The distance between two telephone poles is 50.0 m. When a 0.500-kg bird lands on the telephone wire midway between the poles, the wire sags 0.14 m. Ignore the weight of the wire.
1)How much tension does the bird produce in the wire? (Express your answer to two significant figures.)
To find the tension produced by the bird in the wire, we can use the concept of equilibrium. When the bird lands on the wire, it creates a downward force due to its weight. This force is balanced by the tension in the wire, which pulls in the opposite direction to keep the wire from sagging too much.
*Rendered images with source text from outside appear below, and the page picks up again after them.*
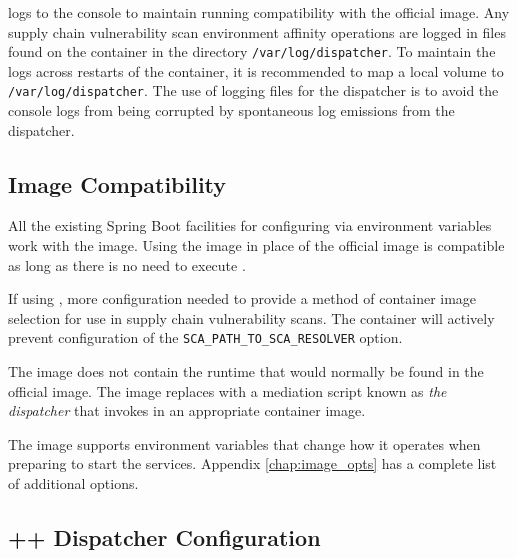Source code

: \cxflow logs to the console to maintain running compatibility with the official \cxflow image.  
Any supply chain vulnerability scan environment affinity operations are logged in files found
on the container in the directory \texttt{/var/log/dispatcher}.  To maintain the logs across
restarts of the container, it is recommended to map a local volume to \texttt{/var/log/dispatcher}.
The use of logging files for the dispatcher is to avoid the console logs from being corrupted
by spontaneous log emissions from the dispatcher.


\subsection{\cxflow Image Compatibility}

All the existing Spring Boot facilities for configuring \cxflow via environment variables work 
with the \cxflowplusplus image.  Using the \cxflowplusplus image in place of the official
\cxflow image is compatible as long as there is no need to execute \scaresolver.

If using \scaresolver, more configuration needed to provide a method of container image selection
for use in supply chain vulnerability scans.  The container will actively prevent
configuration of the \cxflow \texttt{SCA\_PATH\_TO\_SCA\_RESOLVER} option.  

The \cxflowplusplus image does not contain the \scaresolver runtime that would normally be found
in the official \cxflow image.  The \cxflowplusplus image replaces \scaresolver with
a mediation script known as \textit{the dispatcher} that invokes \scaresolver in an appropriate
container image.

The \cxflowplusplus image supports environment variables that change how it operates when 
preparing to start the \cxflow services.  Appendix \ref{chap:image_opts} has a complete list
of \cxflowplusplus additional options.


\subsection{\cxflow++ Dispatcher Configuration}






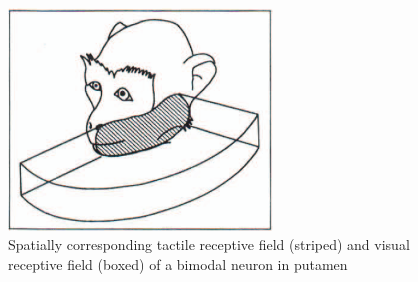 \begin{figure}
\centering    
\includegraphics[width=70mm]{Images/bimodal.png}
\caption{Spatially corresponding tactile receptive field (striped) and visual receptive field (boxed) of a bimodal neuron in putamen \citep{graziano1994mapping}}
\label{fig:bimodal}
\end{figure}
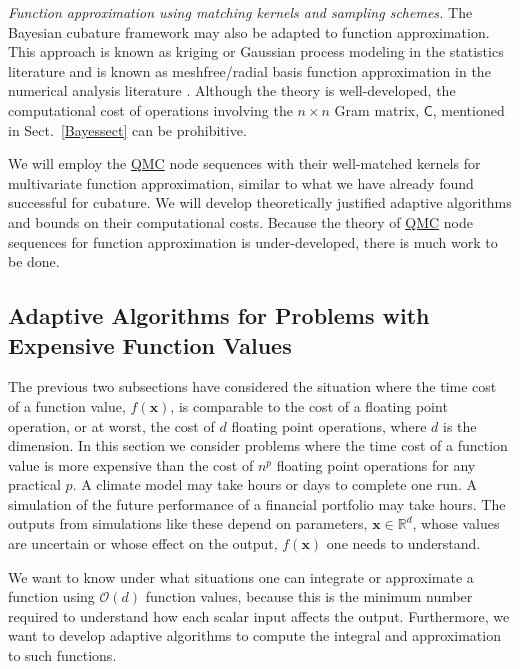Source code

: \documentclass[11pt]{NSFamsart}
\newcommand{\QMC}{\hyperlink{QMClink}{QMC}\xspace}
\newcommand{\reals}{{\mathbb{R}}}
\newcommand{\mC}{\mathsf{C}}
\newcommand{\bx}{{\boldsymbol{x}}}
\newcommand{\Order}{\mathcal{O}}
\begin{document}
\emph{Function approximation using matching kernels and sampling schemes.}
The Bayesian cubature framework may also be adapted to function approximation.  This approach is 
known as kriging or Gaussian process modeling in the statistics literature \cite{RasWil06a,Ste99} 
and is known as meshfree/radial basis function 
approximation in the 
numerical analysis literature \cite{Fas07a,FasMcC15a,Wen05a}.  Although the theory is 
well-developed, the computational cost of operations involving the $n \times n$ Gram matrix, 
$\mC$, mentioned in Sect.\ \ref{Bayessect} can be prohibitive.  

We will employ the \QMC node sequences with their well-matched kernels for multivariate function 
approximation, similar to what  we 
have already found successful for cubature.  We will 
develop theoretically justified adaptive algorithms and bounds on their computational costs.  
Because the theory of \QMC node sequences for function approximation is under-developed, there 
is much work to be done.

\subsection{Adaptive Algorithms for Problems with Expensive Function Values} 
\label{SectExpensive}
The previous two subsections have considered the situation where the time cost of a function value, 
$f(\bx)$, is comparable to the cost of a floating point operation, or at worst, the cost of $d$ floating 
point 
operations, where $d$ is the dimension.  In this section we consider problems where the time cost 
of a function value is more expensive than the cost of $n^p$ floating point operations for any 
practical $p$.  A climate model may take hours or days to complete one run.  A simulation of the 
future performance of a financial portfolio may take hours.  The outputs from simulations like these 
depend on parameters, $\bx \in \reals^d$, whose values are uncertain or whose effect 
on the output, $f(\bx)$ one needs to understand.

We want to know under what situations one can integrate or approximate a function using 
$\Order(d)$ function values, because this is the minimum number required to understand how each 
scalar input affects the output.  Furthermore, we want to develop adaptive algorithms to compute 
the integral and approximation to such functions.
\end{document}
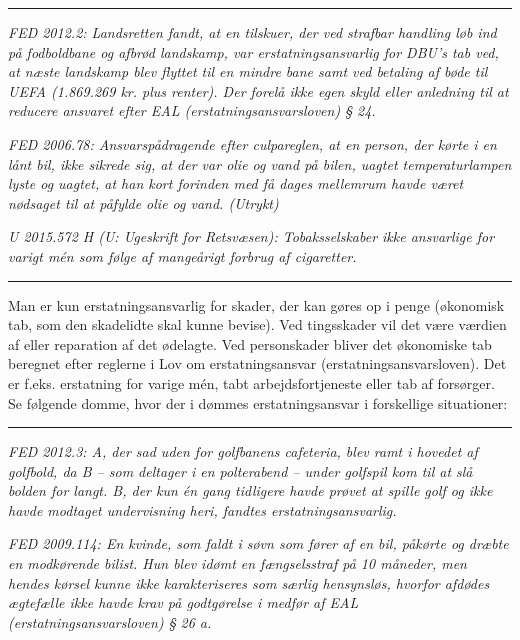 \documentclass[]{book}
\begin{document}
\begin{center}\rule{0.5\linewidth}{\linethickness}\end{center}

\emph{FED 2012.2: Landsretten fandt, at en tilskuer, der ved strafbar handling løb ind på fodboldbane og afbrød landskamp, var erstatningsansvarlig for DBU's tab ved, at næste landskamp blev flyttet til en mindre bane samt ved betaling af bøde til UEFA (1.869.269 kr. plus renter). Der forelå ikke egen skyld eller anledning til at reducere ansvaret efter EAL (erstatningsansvarsloven) § 24.}

\emph{FED 2006.78: Ansvarspådragende efter culpareglen, at en person, der kørte i en lånt bil, ikke sikrede sig, at der var olie og vand på bilen, uagtet temperaturlampen lyste og uagtet, at han kort forinden med få dages mellemrum havde været nødsaget til at påfylde olie og vand. (Utrykt)}

\emph{U 2015.572 H (U: Ugeskrift for Retsvæsen): Tobaksselskaber ikke ansvarlige for varigt mén som følge af mangeårigt forbrug af cigaretter.}

\begin{center}\rule{0.5\linewidth}{\linethickness}\end{center}

Man er kun erstatningsansvarlig for skader, der kan gøres op i penge (økonomisk tab, som den skadelidte skal kunne bevise). Ved tingsskader vil det være værdien af eller reparation af det ødelagte. Ved personskader bliver det økonomiske tab beregnet efter reglerne i Lov om erstatningsansvar (erstatningsansvarsloven). Det er f.eks. erstatning for varige mén, tabt arbejdsfortjeneste eller tab af forsørger. Se følgende domme, hvor der i dømmes erstatningsansvar i forskellige situationer:

\begin{center}\rule{0.5\linewidth}{\linethickness}\end{center}

\emph{FED 2012.3: A, der sad uden for golfbanens cafeteria, blev ramt i hovedet af golfbold, da B -- som deltager i en polterabend -- under golfspil kom til at slå bolden for langt. B, der kun én gang tidligere havde prøvet at spille golf og ikke havde modtaget undervisning heri, fandtes erstatningsansvarlig.}

\emph{FED 2009.114: En kvinde, som faldt i søvn som fører af en bil, påkørte og dræbte en modkørende bilist. Hun blev idømt en fængselsstraf på 10 måneder, men hendes kørsel kunne ikke karakteriseres som særlig hensynsløs, hvorfor afdødes ægtefælle ikke havde krav på godtgørelse i medfør af EAL (erstatningsansvarsloven) § 26 a.}
\end{document}
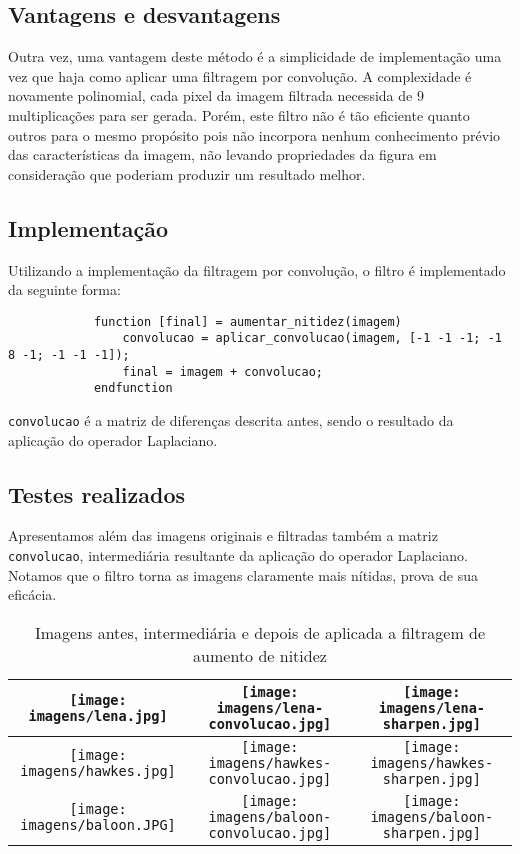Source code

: \documentclass[brazil,times]{abnt}
\begin{document}
		\subsection{Vantagens e desvantagens}
			Outra vez, uma vantagem deste método é a simplicidade de implementação uma vez que haja como aplicar uma filtragem por convolução. A complexidade é novamente polinomial, cada pixel da imagem filtrada necessida de 9 multiplicações para ser gerada. Porém, este filtro não é tão eficiente quanto outros para o mesmo propósito pois não incorpora nenhum conhecimento prévio das características da imagem, não levando propriedades da figura em consideração que poderiam produzir um resultado melhor.
			
		\subsection{Implementação}
			Utilizando a implementação da filtragem por convolução, o filtro é implementado da seguinte forma:
			
			\begin{lstlisting}
			function [final] = aumentar_nitidez(imagem)
				convolucao = aplicar_convolucao(imagem, [-1 -1 -1; -1 8 -1; -1 -1 -1]);
			    final = imagem + convolucao;
			endfunction
			\end{lstlisting}
			
			\texttt{convolucao} é a matriz de diferenças descrita antes, sendo o resultado da aplicação do operador Laplaciano.
		
		\subsection{Testes realizados}
			Apresentamos além das imagens originais e filtradas também a matriz \texttt{convolucao}, intermediária resultante da aplicação do operador Laplaciano. Notamos que o filtro torna as imagens claramente mais nítidas, prova de sua eficácia.
			\begin{table}[ht]
			\caption{Imagens antes, intermediária e depois de aplicada a filtragem de aumento de nitidez}
			\centering
			\begin{tabular}{|c|c|c|}
			\hline
			\texttt{[image: imagens/lena.jpg]}&\texttt{[image: imagens/lena-convolucao.jpg]}&\texttt{[image: imagens/lena-sharpen.jpg]}\\
			\hline
			\texttt{[image: imagens/hawkes.jpg]}&\texttt{[image: imagens/hawkes-convolucao.jpg]}&\texttt{[image: imagens/hawkes-sharpen.jpg]}\\
			\hline
			\texttt{[image: imagens/baloon.JPG]}&\texttt{[image: imagens/baloon-convolucao.jpg]}&\texttt{[image: imagens/baloon-sharpen.jpg]}\\
			\hline
			\end{tabular}
			\label{tab:gt}
			\end{table}
\end{document}
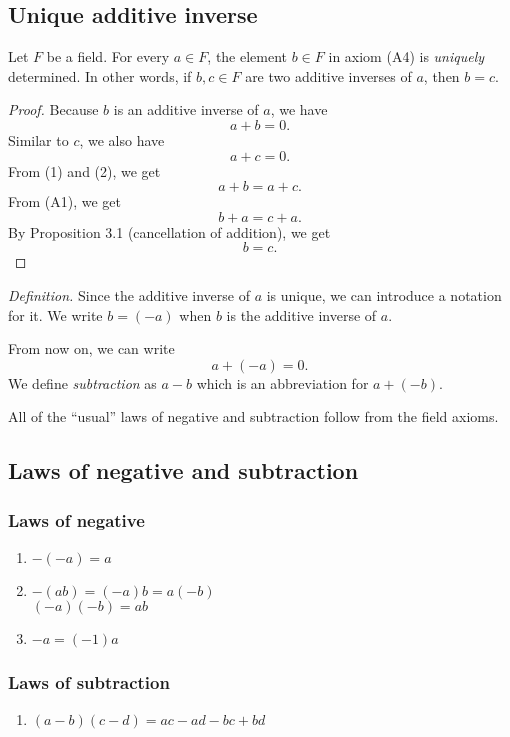 \documentclass[11pt]{article}
\begin{document}
    \subsection{Unique additive inverse}

    Let $F$ be a field. For every $a \in F$, the element \(b \in F\) in axiom (A4) is \emph{uniquely} determined. In other words, if \(b,c \in F\) are two additive inverses of $a$, then $b = c$.
    \begin{proof}
        Because $b$ is an additive inverse of $a$, we have 
        \begin{equation}
            a + b = 0.
        \end{equation}
        Similar to $c$, we also have 
        \begin{equation}
            a + c = 0.
        \end{equation}
        From (1) and (2), we get \[a + b = a + c.\] From (A1), we get \[b + a = c + a.\] By Proposition 3.1 (cancellation of addition), we get \[b = c.\]
    \end{proof}
    \emph{Definition.} Since the additive inverse of $a$ is unique, we can introduce a notation for it. We write \(b = (-a)\) when $b$ is the additive inverse of $a$.

    \vspace{1em}

    From now on, we can write \[a + (-a) = 0.\] We define \emph{subtraction} as \(a - b\) which is an abbreviation for \(a + (-b)\).

    \vspace{1em}

    All of the ``usual'' laws of negative and subtraction follow from the field axioms.

    \subsection{Laws of negative and subtraction}
    \subsubsection{Laws of negative}
    \begin{enumerate}
        \item \(-(-a) = a\) 
        \item \(-(ab) = (-a)b = a(-b)\) \\ \((-a)(-b)=ab\)
        \item \(-a = (-1)a\)
    \end{enumerate}

    \subsubsection{Laws of subtraction}
    \begin{enumerate}
        \item \((a-b)(c-d) = ac - ad - bc + bd\)
    \end{enumerate}
\end{document}
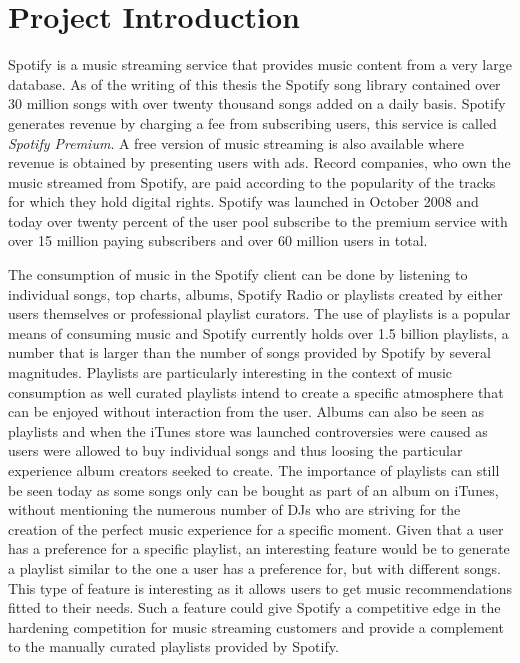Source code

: \documentclass[a4paper,11pt]{kth-mag}
\begin{document}
\section{Project Introduction}
Spotify is a music streaming service that provides music content from a very large database. As of the writing of this thesis the Spotify song library contained over 30 million songs with over twenty thousand songs added on a daily basis\cite{spotifyPress}. Spotify generates revenue by charging a fee from subscribing users, this service is called \textit{Spotify Premium}. A free version of music streaming is also available where revenue is obtained by presenting users with ads. Record companies, who own the music streamed from Spotify, are paid according to the popularity of the tracks for which they hold digital rights. Spotify was launched in October 2008 and today over twenty percent of the user pool subscribe to the premium service with over 15 million paying subscribers and over 60 million users in total\cite{spotifyPress}.

The consumption of music in the Spotify client can be done by listening to individual songs, top charts, albums, Spotify Radio or playlists created by either users themselves or professional playlist curators. The use of playlists is a popular means of consuming music and Spotify currently holds over 1.5 billion playlists, a number that is larger than the number of songs provided by Spotify by several magnitudes\cite{spotifyPress}. Playlists are particularly interesting in the context of music consumption as well curated playlists intend to create a specific atmosphere that can be enjoyed without interaction from the user. Albums can also be seen as playlists and when the iTunes store was launched controversies were caused as users were allowed to buy individual songs and thus loosing the particular experience album creators seeked to create. The importance of playlists can still be seen today as some songs only can be bought as part of an album on iTunes, without mentioning the numerous number of DJs who are striving for the creation of the perfect music experience for a specific moment. 
Given that a user has a preference for a specific playlist, an interesting feature would be to generate a playlist similar to the one a user has a preference for, but with different songs. This type of feature is interesting as it allows users to get music recommendations fitted to their needs. Such a feature could give Spotify a competitive edge in the hardening competition for music streaming customers and provide a complement to the manually curated playlists provided by Spotify.
\end{document}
First, let's find the total weight of the bird. The weight is given by the formula:
Weight = mass × acceleration due to gravity
Given that the mass of the bird is 0.500 kg and the acceleration due to gravity is approximately 9.8 m/s², we can calculate the weight:
Weight = 0.500 kg × 9.8 m/s² = 4.90 N
Since the bird is located midway between the poles, the sag in the wire forms a right triangle with half the distance between the poles (25.0 m) as the base and the sag distance (0.14 m) as the height. We can use the Pythagorean theorem to calculate the length of the wire:
Length of the wire = √(base² + height²)
= √(25.0 m)² + (0.14 m)²)
≈ √(625 m² + 0.0196 m²)
≈ √(625.0196 m²)
≈ 25.0 m
Now that we have the length of the wire, we can proceed to find the tension produced by the bird. The tension in the wire is the same throughout, so we can use the equation for the tension in a hanging object:
Tension = Weight / Length of the wire
Tension = 4.90 N / 25.0 m
Carrying out the division, we find:
Tension ≈ 0.196 N
Therefore, the tension produced by the bird in the wire is approximately 0.196 N.